Exercise details:
Reproduce, with no edits, the line that contains "(o *KvmSessionRelationship) GetLinkOk()" and all the lines that follow it, ending with the last line of the records.

Extracted information:
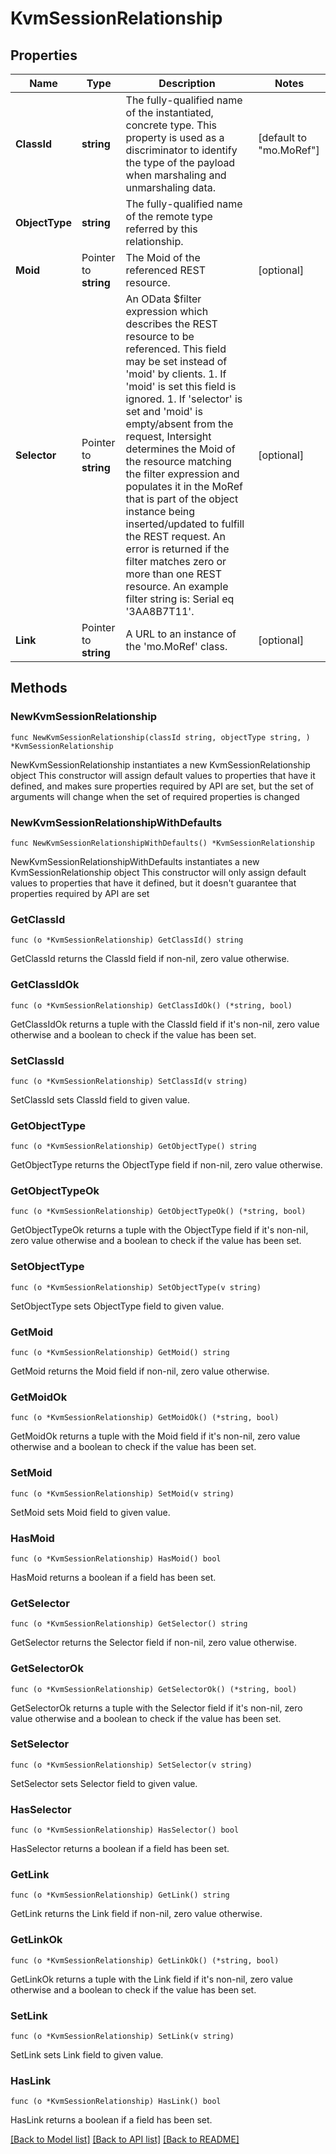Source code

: # KvmSessionRelationship

## Properties

Name | Type | Description | Notes
------------ | ------------- | ------------- | -------------
**ClassId** | **string** | The fully-qualified name of the instantiated, concrete type. This property is used as a discriminator to identify the type of the payload when marshaling and unmarshaling data. | [default to "mo.MoRef"]
**ObjectType** | **string** | The fully-qualified name of the remote type referred by this relationship. | 
**Moid** | Pointer to **string** | The Moid of the referenced REST resource. | [optional] 
**Selector** | Pointer to **string** | An OData $filter expression which describes the REST resource to be referenced. This field may be set instead of &#39;moid&#39; by clients. 1. If &#39;moid&#39; is set this field is ignored. 1. If &#39;selector&#39; is set and &#39;moid&#39; is empty/absent from the request, Intersight determines the Moid of the resource matching the filter expression and populates it in the MoRef that is part of the object instance being inserted/updated to fulfill the REST request. An error is returned if the filter matches zero or more than one REST resource. An example filter string is: Serial eq &#39;3AA8B7T11&#39;. | [optional] 
**Link** | Pointer to **string** | A URL to an instance of the &#39;mo.MoRef&#39; class. | [optional] 

## Methods

### NewKvmSessionRelationship

`func NewKvmSessionRelationship(classId string, objectType string, ) *KvmSessionRelationship`

NewKvmSessionRelationship instantiates a new KvmSessionRelationship object
This constructor will assign default values to properties that have it defined,
and makes sure properties required by API are set, but the set of arguments
will change when the set of required properties is changed

### NewKvmSessionRelationshipWithDefaults

`func NewKvmSessionRelationshipWithDefaults() *KvmSessionRelationship`

NewKvmSessionRelationshipWithDefaults instantiates a new KvmSessionRelationship object
This constructor will only assign default values to properties that have it defined,
but it doesn't guarantee that properties required by API are set

### GetClassId

`func (o *KvmSessionRelationship) GetClassId() string`

GetClassId returns the ClassId field if non-nil, zero value otherwise.

### GetClassIdOk

`func (o *KvmSessionRelationship) GetClassIdOk() (*string, bool)`

GetClassIdOk returns a tuple with the ClassId field if it's non-nil, zero value otherwise
and a boolean to check if the value has been set.

### SetClassId

`func (o *KvmSessionRelationship) SetClassId(v string)`

SetClassId sets ClassId field to given value.


### GetObjectType

`func (o *KvmSessionRelationship) GetObjectType() string`

GetObjectType returns the ObjectType field if non-nil, zero value otherwise.

### GetObjectTypeOk

`func (o *KvmSessionRelationship) GetObjectTypeOk() (*string, bool)`

GetObjectTypeOk returns a tuple with the ObjectType field if it's non-nil, zero value otherwise
and a boolean to check if the value has been set.

### SetObjectType

`func (o *KvmSessionRelationship) SetObjectType(v string)`

SetObjectType sets ObjectType field to given value.


### GetMoid

`func (o *KvmSessionRelationship) GetMoid() string`

GetMoid returns the Moid field if non-nil, zero value otherwise.

### GetMoidOk

`func (o *KvmSessionRelationship) GetMoidOk() (*string, bool)`

GetMoidOk returns a tuple with the Moid field if it's non-nil, zero value otherwise
and a boolean to check if the value has been set.

### SetMoid

`func (o *KvmSessionRelationship) SetMoid(v string)`

SetMoid sets Moid field to given value.

### HasMoid

`func (o *KvmSessionRelationship) HasMoid() bool`

HasMoid returns a boolean if a field has been set.

### GetSelector

`func (o *KvmSessionRelationship) GetSelector() string`

GetSelector returns the Selector field if non-nil, zero value otherwise.

### GetSelectorOk

`func (o *KvmSessionRelationship) GetSelectorOk() (*string, bool)`

GetSelectorOk returns a tuple with the Selector field if it's non-nil, zero value otherwise
and a boolean to check if the value has been set.

### SetSelector

`func (o *KvmSessionRelationship) SetSelector(v string)`

SetSelector sets Selector field to given value.

### HasSelector

`func (o *KvmSessionRelationship) HasSelector() bool`

HasSelector returns a boolean if a field has been set.

### GetLink

`func (o *KvmSessionRelationship) GetLink() string`

GetLink returns the Link field if non-nil, zero value otherwise.

### GetLinkOk

`func (o *KvmSessionRelationship) GetLinkOk() (*string, bool)`

GetLinkOk returns a tuple with the Link field if it's non-nil, zero value otherwise
and a boolean to check if the value has been set.

### SetLink

`func (o *KvmSessionRelationship) SetLink(v string)`

SetLink sets Link field to given value.

### HasLink

`func (o *KvmSessionRelationship) HasLink() bool`

HasLink returns a boolean if a field has been set.


[[Back to Model list]](../README.md#documentation-for-models) [[Back to API list]](../README.md#documentation-for-api-endpoints) [[Back to README]](../README.md)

Response box:
`func (o *KvmSessionRelationship) GetLinkOk() (*string, bool)`

GetLinkOk returns a tuple with the Link field if it's non-nil, zero value otherwise
and a boolean to check if the value has been set.

### SetLink

`func (o *KvmSessionRelationship) SetLink(v string)`

SetLink sets Link field to given value.

### HasLink

`func (o *KvmSessionRelationship) HasLink() bool`

HasLink returns a boolean if a field has been set.


[[Back to Model list]](../README.md#documentation-for-models) [[Back to API list]](../README.md#documentation-for-api-endpoints) [[Back to README]](../README.md)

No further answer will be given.